Conclusiones: marxismo de silla (con rueditas)

“Armchair marxism” es un insulto de internet que refiere a los marxistas que se dedican más a leer y discutir como escolásticos que a, bueno, cualquier otra cosa. No sé, elijan una. Militar en un sindicato u organización política, sea civil o parte del entramado partidario, formarse en derecho laboral, dedicarse a la divulgación, no sé, lo que quieran, pero algo que no sea discutir sobre Marx y sus herederos correctos e incorrectos. Que si Lenin no, que si Kautsky sí, que si Gramsci sí, pero Adorno no. ¿Hace eso Disco Elysium? Sí y no. Termina un poco en eso porque la sustancia de su texto en última instancia no difiere mucho de las derivas teóricas del pensamiento marxista del núcleo occidental. ¿Fin del mundo más imaginable que el fin del capitalismo como señalan Zizek, Fisher y Jameson? Sí. ¿El espectro del pasado (y el futuro que pudo haber sido) asediando nuestro presente con melancolía como en Derrida y Fisher, la tesis fantológica? Sí. ¿El que Harry pueda tener un final feliz que le dé cierre a su historia personal, pero no al mundo, como señala la teoría literaria de Lukács? Sí. Agréguese el guiño que hacen a la tesis benjamineana y ya tenés a la familia entera reunida para Navidad.

Disco Elysium
"Pará, ¿estás diciendo que soy tan pobre que perdí mi memoria?" "¡¿Qué?! ¿Qué perdió su memoria por culpa del capitalismo?" (Disco Elysium).

Ahora bien, en el juego hay una razón por la cual la misión de los intelectuales marxistas termina con el líder decidiendo ampliar la red, para que sea algo más que un dúo de críticos. Hay una razón por la cual los hermanos Evrart, los sindicalistas turbina del puerto, quieran provocar una revuelta en Martinäis, llueve o truene, no importa cuántos mercenarios envíe Wild Pines, cuántos tengan que morir o cuántas normas morales deban quebrarse: Revachol va a independizarse de la Moralintern. Muy probablemente, Harrier sea parte de la rebelión. Para ese punto, Harry ya se desarrolló como persona y su causa es la correcta aunque termine mal (o quizá porque termina mal es la justa).

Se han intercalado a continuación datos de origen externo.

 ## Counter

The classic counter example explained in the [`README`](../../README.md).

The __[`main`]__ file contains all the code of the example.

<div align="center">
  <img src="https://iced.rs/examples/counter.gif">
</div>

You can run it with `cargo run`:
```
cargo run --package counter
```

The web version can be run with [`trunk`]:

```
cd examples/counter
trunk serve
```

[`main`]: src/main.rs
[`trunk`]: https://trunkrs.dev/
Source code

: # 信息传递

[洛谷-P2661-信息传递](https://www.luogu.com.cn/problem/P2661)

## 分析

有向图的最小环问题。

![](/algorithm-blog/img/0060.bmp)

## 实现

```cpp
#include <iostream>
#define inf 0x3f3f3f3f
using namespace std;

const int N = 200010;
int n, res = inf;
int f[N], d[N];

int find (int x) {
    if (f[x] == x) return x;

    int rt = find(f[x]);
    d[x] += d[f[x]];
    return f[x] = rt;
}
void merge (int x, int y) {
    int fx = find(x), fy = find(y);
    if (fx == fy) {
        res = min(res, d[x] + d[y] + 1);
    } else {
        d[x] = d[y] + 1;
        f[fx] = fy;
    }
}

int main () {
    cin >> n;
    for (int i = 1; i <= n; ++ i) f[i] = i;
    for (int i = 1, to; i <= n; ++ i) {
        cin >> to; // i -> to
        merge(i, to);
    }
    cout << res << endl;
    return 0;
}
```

Disco Elysium es, ante todo, una obra autoconsciente. Sabe que es un texto y no un manifiesto, un videojuego y no un llamado a la acción. Está muy al día con las tendencias europeas, lo que muestra un poco su ceguera ante lo que pasa en otras latitudes. A la vez, el cambio geopolítico de los últimos dos a cuatro años termina poniéndola como obra algo envejecida: cambiaron las normas del mundo con respecto al 2019. Con todo, es una obra con humor, que sabe reírse de sí misma, que entiende que está más cerca de una introducción de cultura pop al marxismo, que a un manifiesto de Vladimir Lenin. Probablemente, el marxismo esté terminado como proyecto de cambio global, quizá nunca existió en estado puro, quizá las cosas no puedan existir de forma hermética salvo en el texto y al aplicarlo ya se corrompe. El mundo es complejo, por no decir irresoluble. Con todo, no por eso hay que dejar de jugar o, para lo que nos importa, bailar disco.